日々是書評

書評初心者ですが、宜しくお願いします ^^

【わがまま老人エッセイ】九十歳。何がめでたい - 佐藤愛子

レビュー

オーディオブックで無料公開されていたので、試しに読んでみた。

この書籍は書店で見かけたことがあり、90歳の人の描く文章かぁ、面白そうだなぁとは思っていた。

しかし表紙のほんわかとしたイラストとは裏腹に、エッセイの中のおばあちゃんはぶち切れまくっている。

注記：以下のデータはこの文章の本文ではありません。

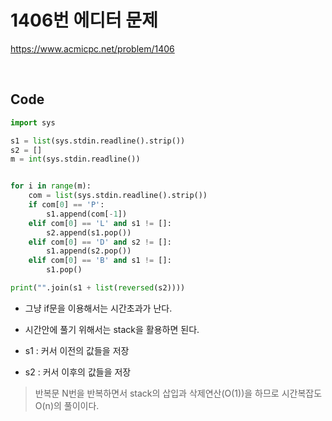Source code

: # 1406번 에디터 문제

https://www.acmicpc.net/problem/1406

<br>

## Code

```python
import sys

s1 = list(sys.stdin.readline().strip())
s2 = []
m = int(sys.stdin.readline())


for i in range(m):
    com = list(sys.stdin.readline().strip())
    if com[0] == 'P':
        s1.append(com[-1])
    elif com[0] == 'L' and s1 != []:
        s2.append(s1.pop())
    elif com[0] == 'D' and s2 != []:
        s1.append(s2.pop())
    elif com[0] == 'B' and s1 != []:
        s1.pop()

print("".join(s1 + list(reversed(s2))))
```

- 그냥 if문을 이용해서는 시간초과가 난다.

- 시간안에 풀기 위해서는 stack을 활용하면 된다.

- s1 : 커서 이전의 값들을 저장

- s2 : 커서 이후의 값들을 저장

> 반복문 N번을 반복하면서 stack의 삽입과 삭제연산(O(1))을 하므로 시간복잡도 O(n)의 풀이이다.
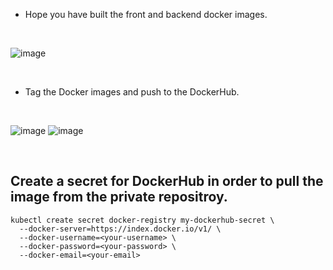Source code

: 

- Hope you have built the front and backend docker images.

<br>

![image](https://github.com/user-attachments/assets/c9881534-affd-45a2-b31e-28a0f6955f9d)

<br>

- Tag the Docker images and push to the DockerHub.

<br>

![image](https://github.com/user-attachments/assets/791f2c65-a38e-46cb-9b3d-aea060a3c0e1)
![image](https://github.com/user-attachments/assets/903e7c1d-eab2-4d1c-9ddd-f6cea167eba4)

<br>

## Create a secret for DockerHub in order to pull the image from the private repositroy.
```
kubectl create secret docker-registry my-dockerhub-secret \
  --docker-server=https://index.docker.io/v1/ \
  --docker-username=<your-username> \
  --docker-password=<your-password> \
  --docker-email=<your-email>
```


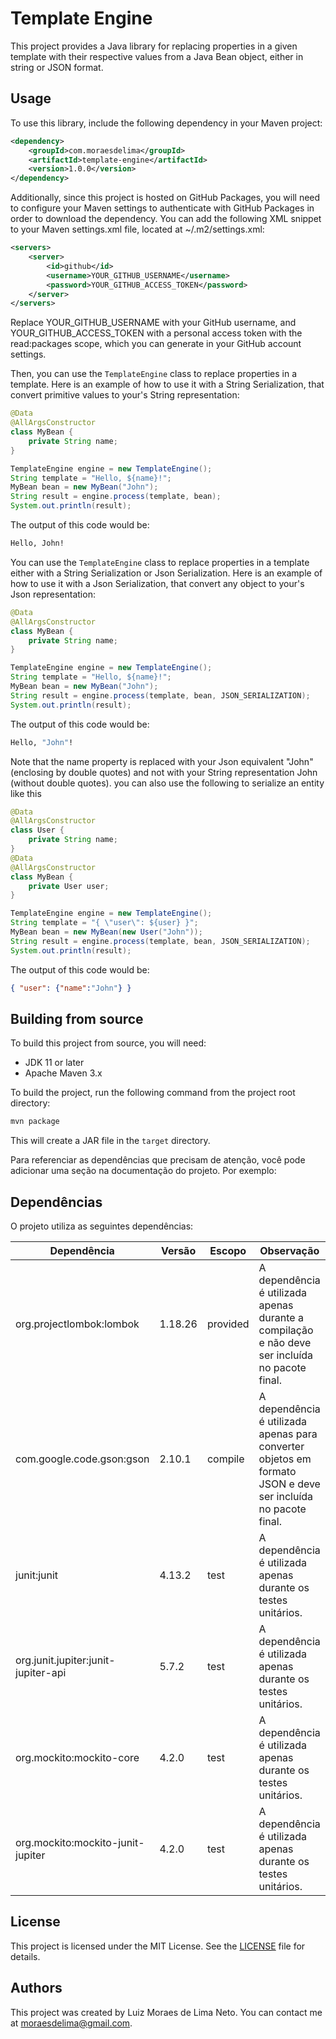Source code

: 
# Template Engine

This project provides a Java library for replacing properties in a given template with their respective values from a Java Bean object, either in string or JSON format.

## Usage

To use this library, include the following dependency in your Maven project:

```xml
<dependency>
    <groupId>com.moraesdelima</groupId>
    <artifactId>template-engine</artifactId>
    <version>1.0.0</version>
</dependency>
```
Additionally, since this project is hosted on GitHub Packages, you will need to configure your Maven settings to authenticate with GitHub Packages in order to download the dependency. You can add the following XML snippet to your Maven settings.xml file, located at ~/.m2/settings.xml:

```xml
<servers>
    <server>
        <id>github</id>
        <username>YOUR_GITHUB_USERNAME</username>
        <password>YOUR_GITHUB_ACCESS_TOKEN</password>
    </server>
</servers>
```

Replace YOUR_GITHUB_USERNAME with your GitHub username, and YOUR_GITHUB_ACCESS_TOKEN with a personal access token with the read:packages scope, which you can generate in your GitHub account settings.

Then, you can use the `TemplateEngine` class to replace properties in a template. Here is an example of how to use it with a String Serialization, that convert primitive values to your's String representation:

```java
@Data
@AllArgsConstructor
class MyBean {
    private String name;
}

TemplateEngine engine = new TemplateEngine();
String template = "Hello, ${name}!";
MyBean bean = new MyBean("John");
String result = engine.process(template, bean);
System.out.println(result);
```

The output of this code would be:

```bash
Hello, John!
```

You can use the `TemplateEngine` class to replace properties in a template either with a String Serialization or Json Serialization. Here is an example of how to use it with a Json Serialization, that convert any object to your's Json representation:

```java
@Data
@AllArgsConstructor
class MyBean {
    private String name;
}

TemplateEngine engine = new TemplateEngine();
String template = "Hello, ${name}!";
MyBean bean = new MyBean("John");
String result = engine.process(template, bean, JSON_SERIALIZATION);
System.out.println(result);
```

The output of this code would be:

```bash
Hello, "John"!
```

Note that the name property is replaced with your Json equivalent "John" (enclosing by double quotes) and not with your String representation John (without double quotes). you can also use the following to serialize an entity like this

```java
@Data
@AllArgsConstructor
class User {
    private String name;
}
@Data
@AllArgsConstructor
class MyBean {
    private User user;
}

TemplateEngine engine = new TemplateEngine();
String template = "{ \"user\": ${user} }";
MyBean bean = new MyBean(new User("John"));
String result = engine.process(template, bean, JSON_SERIALIZATION);
System.out.println(result);
```

The output of this code would be:

```json
{ "user": {"name":"John"} }
```

## Building from source

To build this project from source, you will need:

- JDK 11 or later
- Apache Maven 3.x

To build the project, run the following command from the project root directory:

```bash
mvn package
```

This will create a JAR file in the `target` directory.

Para referenciar as dependências que precisam de atenção, você pode adicionar uma seção na documentação do projeto. Por exemplo:

## Dependências

O projeto utiliza as seguintes dependências:

| Dependência | Versão | Escopo | Observação |
|-------------|--------|--------|------------|
| org.projectlombok:lombok | 1.18.26 | provided | A dependência é utilizada apenas durante a compilação e não deve ser incluída no pacote final. |
| com.google.code.gson:gson | 2.10.1 | compile | A dependência é utilizada apenas para converter objetos em formato JSON e deve ser incluída no pacote final. |
| junit:junit | 4.13.2 | test | A dependência é utilizada apenas durante os testes unitários. |
| org.junit.jupiter:junit-jupiter-api | 5.7.2 | test | A dependência é utilizada apenas durante os testes unitários. |
| org.mockito:mockito-core | 4.2.0 | test | A dependência é utilizada apenas durante os testes unitários. |
| org.mockito:mockito-junit-jupiter | 4.2.0 | test | A dependência é utilizada apenas durante os testes unitários. |

## License

This project is licensed under the MIT License. See the [LICENSE](LICENSE) file for details.

## Authors

This project was created by Luiz Moraes de Lima Neto. You can contact me at <moraesdelima@gmail.com>.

「90歳おめでとうございます!次は100歳を目指してください」と言われても、「何がめでたいんだ!」と筆者はブチ切れてしまう。まさしくタイトルの通り。

最初はそれを新鮮に感じて面白く聞いていたんだけれど、どうしても理不尽な怒りみたいなものを感じてしまって途中からしんどくなってきた。

スマホが発達せずしすぎているとか新幹線が速くなりすぎているとか、そういう苦言を呈するのだけど、 テクノロジーの進歩に冷水を浴びせるような物言いに、自分はすごく苦手なものを感じた。

人生を90年生きたからといって、必ずしも深く円熟した良識みたいなものは育まれないんだなぁと、とても残念な気持ちになった。